A group of multidisciplinary researchers in Texas has just published an original article in Cancer entitled “Correlating mammographic and pathologic findings in clinical decision support using natural language processing and data mining methods.” Senior author Stephen Wong told AuntMinnie.com: “Obamacare calls for implementation of electronic health records, and once that raw data is in the digital archive, we can start mining it more cost-effectively to improve decision-making and patient care. Mammography lends itself to overdiagnosis and unnecessary biopsy, so artificial intelligence (AI) techniques such as machine learning and natural language processing (NLP) could help reduce biopsies by providing a more accurate clinical picture.”
The authors developed an NLP software algorithm to automatically extract mammographic and pathologic findings from free text reports, and the correlation between the imaging features and breast cancer subtypes was analyzed. Using clinical data from the Houston Methodist Cancer Center, the NLP algorithm identified 543 patients with BI-RADS 5 mammograms who had invasive carcinoma. These cases were also classified by three breast cancer subtypes: estrogen receptor-positive (ER+); human epidermal growth factor receptive 2-positive (HER2+); and triple negative breast cancer (TNBC).

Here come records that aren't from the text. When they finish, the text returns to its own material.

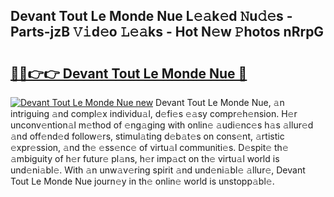 ## Devant Tout Le Monde Nue L𝚎𝚊k𝚎d 𝙽u𝚍𝚎s - Parts-jzB 𝚅𝚒d𝚎o 𝙻𝚎𝚊ks - Hot N𝚎w 𝙿hotos nRrpG

# <h2><a href="http://kvaa9cv.teov.top/?on=Devant+Tout+Le+Monde+Nue">🔗🔗👉👉 Devant Tout Le Monde Nue 🔗</a></h2>

[![Devant Tout Le Monde Nue new](https://i.imgur.com/QqkWNDz.gif)](http://kvaa9cv.teov.top/?on=Devant+Tout+Le+Monde+Nue)
Devant Tout Le Monde Nue, 𝚊n intriguing 𝚊nd compl𝚎x individu𝚊l, d𝚎fi𝚎s 𝚎𝚊sy compr𝚎h𝚎nsion. H𝚎r unconv𝚎ntion𝚊l m𝚎thod of 𝚎ng𝚊ging with onlin𝚎 𝚊udi𝚎nc𝚎s h𝚊s 𝚊llur𝚎d 𝚊nd off𝚎nd𝚎d follow𝚎rs, stimul𝚊ting d𝚎b𝚊t𝚎s on cons𝚎nt, 𝚊rtistic 𝚎xpr𝚎ssion, 𝚊nd th𝚎 𝚎ss𝚎nc𝚎 of virtu𝚊l communiti𝚎s. D𝚎spit𝚎 th𝚎 𝚊mbiguity of h𝚎r futur𝚎 pl𝚊ns, h𝚎r imp𝚊ct on th𝚎 virtu𝚊l world is und𝚎ni𝚊bl𝚎. With 𝚊n unw𝚊v𝚎ring spirit 𝚊nd und𝚎ni𝚊bl𝚎 𝚊llur𝚎, Devant Tout Le Monde Nue journ𝚎y in th𝚎 onlin𝚎 world is unstopp𝚊bl𝚎.
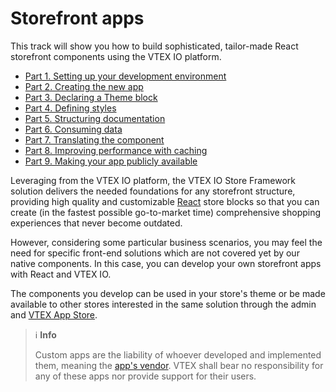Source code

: # Storefront apps

This track will show you how to build sophisticated, tailor-made React storefront components using the VTEX IO platform.

- [Part 1. Setting up your development environment](https://developers.vtex.com/vtex-developer-docs/docs/vtex-io-documentation-2-basic-development-setup-in-vtex-io)
- [Part 2. Creating the new app](https://developers.vtex.com/vtex-developer-docs/docs/vtex-io-documentation-3-creating-the-new-app)
- [Part 3. Declaring a Theme block](https://developers.vtex.com/vtex-developer-docs/docs/vtex-io-documentation-4-declaring-a-theme-block)
- [Part 4. Defining styles](https://developers.vtex.com/vtex-developer-docs/docs/vtex-io-documentation-5-defining-styles)
- [Part 5. Structuring documentation](https://developers.vtex.com/vtex-developer-docs/docs/vtex-io-documentation-6-structuring-documentation)
- [Part 6. Consuming data](https://developers.vtex.com/vtex-developer-docs/docs/vtex-io-documentation-7-consuming-data)
- [Part 7. Translating the component](https://developers.vtex.com/vtex-developer-docs/docs/vtex-io-documentation-8-translating-the-component)
- [Part 8. Improving performance with caching](https://developers.vtex.com/vtex-developer-docs/docs/vtex-io-documentation-9-improving-performance-with-caching)
- [Part 9. Making your app publicly available](https://developers.vtex.com/vtex-developer-docs/docs/vtex-io-documentation-10-making-your-app-publicly-available)

Leveraging from the VTEX IO platform, the VTEX IO Store Framework solution delivers the needed foundations for any storefront structure, providing high quality and customizable [React](https://reactjs.org/) store blocks so that you can create (in the fastest possible go-to-market time) comprehensive shopping experiences that never become outdated.

However, considering some particular business scenarios, you may feel the need for specific front-end solutions which are not covered yet by our native components. In this case, you can develop your own storefront apps with React and VTEX IO.

The components you develop can be used in your store's theme or be made available to other stores interested in the same solution through the admin and [VTEX App Store](https://apps.vtex.com/).

> ℹ️ **Info**
>
> Custom apps are the liability of whoever developed and implemented them, meaning the [app's vendor](https://developers.vtex.com/vtex-developer-docs/docs/manifest#vendor). VTEX shall bear no responsibility for any of these apps nor provide support for their users.
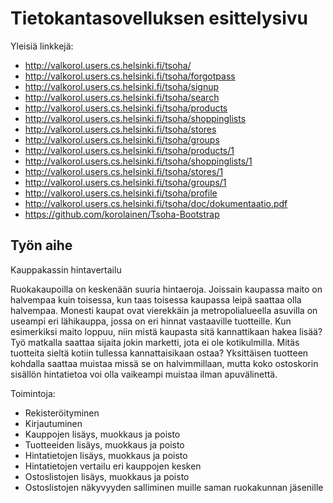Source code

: # Tietokantasovelluksen esittelysivu

Yleisiä linkkejä:

* http://valkorol.users.cs.helsinki.fi/tsoha/
* http://valkorol.users.cs.helsinki.fi/tsoha/forgotpass
* http://valkorol.users.cs.helsinki.fi/tsoha/signup
* http://valkorol.users.cs.helsinki.fi/tsoha/search
* http://valkorol.users.cs.helsinki.fi/tsoha/products
* http://valkorol.users.cs.helsinki.fi/tsoha/shoppinglists
* http://valkorol.users.cs.helsinki.fi/tsoha/stores
* http://valkorol.users.cs.helsinki.fi/tsoha/groups
* http://valkorol.users.cs.helsinki.fi/tsoha/products/1
* http://valkorol.users.cs.helsinki.fi/tsoha/shoppinglists/1
* http://valkorol.users.cs.helsinki.fi/tsoha/stores/1
* http://valkorol.users.cs.helsinki.fi/tsoha/groups/1
* http://valkorol.users.cs.helsinki.fi/tsoha/profile
* http://valkorol.users.cs.helsinki.fi/tsoha/doc/dokumentaatio.pdf
* https://github.com/korolainen/Tsoha-Bootstrap

## Työn aihe

Kauppakassin hintavertailu

Ruokakaupoilla on keskenään suuria hintaeroja. Joissain kaupassa maito on halvempaa kuin toisessa, kun taas toisessa kaupassa leipä saattaa olla halvempaa. Monesti kaupat ovat vierekkäin ja metropolialueella asuvilla on useampi eri lähikauppa, jossa on eri hinnat vastaaville tuotteille. Kun esimerkiksi maito loppuu, niin mistä kaupasta sitä kannattikaan hakea lisää? Työ matkalla saattaa sijaita jokin marketti, jota ei ole kotikulmilla. Mitäs tuotteita sieltä kotiin tullessa kannattaisikaan ostaa? Yksittäisen tuotteen kohdalla saattaa muistaa missä se on halvimmillaan, mutta koko ostoskorin sisällön hintatietoa voi olla vaikeampi muistaa ilman apuvälinettä. 


Toimintoja:
* Rekisteröityminen
* Kirjautuminen
* Kauppojen lisäys, muokkaus ja poisto
* Tuotteeiden lisäys, muokkaus ja poisto
* Hintatietojen lisäys, muokkaus ja poisto
* Hintatietojen vertailu eri kauppojen kesken
* Ostoslistojen lisäys, muokkaus ja poisto
* Ostoslistojen näkyvyyden salliminen muille saman ruokakunnan jäsenille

As seen above right (© American Cancer Society), the algorithm showed that patients with ER+ tumours had a higher percentage of spiculated margins, while women with HER2+ tumours were more likely to have heterogeneous calcifications. The NLP algorithm’s predictions were confirmed by manual review, leading the authors to conclude that their tool could be used to drive evidence-based biopsy decision making. According to Wong (seen below left), “This software intelligently reviews millions of records in a short amount of time, enabling us to determine breast cancer risk more efficiently using a patient’s mammogram. This has the potential to reduce unnecessary biopsies.”
It is relevant to point out that the AI approach used is different from computer-aided diagnosis (CAD) that emerged fifteen years ago when full-field digital mammography (FFDM) began to replace film-based analogue mammograms. The NLP algorithm incorporates many more factors than CAD, and takes advantage of features that are embedded in both structured medical data and in free-form clinical notes.
Wong and his team are optimistic that AI will assist radiologists in the future, enabling them to deliver an improved service to both referring clinicians and their patients. Their next focus will be to classify BI-RADS 4 patients based on more than 10,000 text reports and image features. The widespread application of AI to map breast cancer risk would appear to be within reach.